Every line with the word "Blogs" in it should be extracted from the data that follows.
-- Excerpted records follows --
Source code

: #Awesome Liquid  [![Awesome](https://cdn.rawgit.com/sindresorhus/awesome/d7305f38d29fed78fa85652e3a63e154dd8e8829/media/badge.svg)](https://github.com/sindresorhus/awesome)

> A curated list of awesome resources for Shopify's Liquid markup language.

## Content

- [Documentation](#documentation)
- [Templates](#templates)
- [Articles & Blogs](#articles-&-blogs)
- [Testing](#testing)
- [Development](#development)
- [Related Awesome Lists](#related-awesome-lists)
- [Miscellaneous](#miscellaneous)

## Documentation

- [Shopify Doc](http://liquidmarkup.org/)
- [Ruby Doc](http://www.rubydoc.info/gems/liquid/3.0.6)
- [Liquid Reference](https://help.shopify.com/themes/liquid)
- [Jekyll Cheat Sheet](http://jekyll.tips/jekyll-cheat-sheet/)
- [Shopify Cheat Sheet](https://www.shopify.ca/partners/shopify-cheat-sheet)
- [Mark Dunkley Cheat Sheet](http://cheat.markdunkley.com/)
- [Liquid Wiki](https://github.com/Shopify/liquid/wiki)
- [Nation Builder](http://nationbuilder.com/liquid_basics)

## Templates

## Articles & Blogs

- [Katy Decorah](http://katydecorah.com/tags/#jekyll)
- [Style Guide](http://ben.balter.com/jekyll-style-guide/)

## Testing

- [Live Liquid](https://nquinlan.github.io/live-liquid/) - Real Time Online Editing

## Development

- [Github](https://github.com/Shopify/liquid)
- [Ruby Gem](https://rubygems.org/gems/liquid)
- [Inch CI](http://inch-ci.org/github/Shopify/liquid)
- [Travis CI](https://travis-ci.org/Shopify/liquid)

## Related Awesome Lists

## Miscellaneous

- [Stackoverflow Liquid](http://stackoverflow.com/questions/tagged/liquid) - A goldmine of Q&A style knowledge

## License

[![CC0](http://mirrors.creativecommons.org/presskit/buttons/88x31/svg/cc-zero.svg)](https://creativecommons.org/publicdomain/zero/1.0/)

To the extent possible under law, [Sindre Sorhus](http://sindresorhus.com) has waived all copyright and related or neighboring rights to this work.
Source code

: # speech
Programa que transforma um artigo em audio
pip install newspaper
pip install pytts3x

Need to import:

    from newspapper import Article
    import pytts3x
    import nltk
-- Excerpted records concluded --
> [Written solution]
- [Articles & Blogs](#articles-&-blogs)
## Articles & Blogs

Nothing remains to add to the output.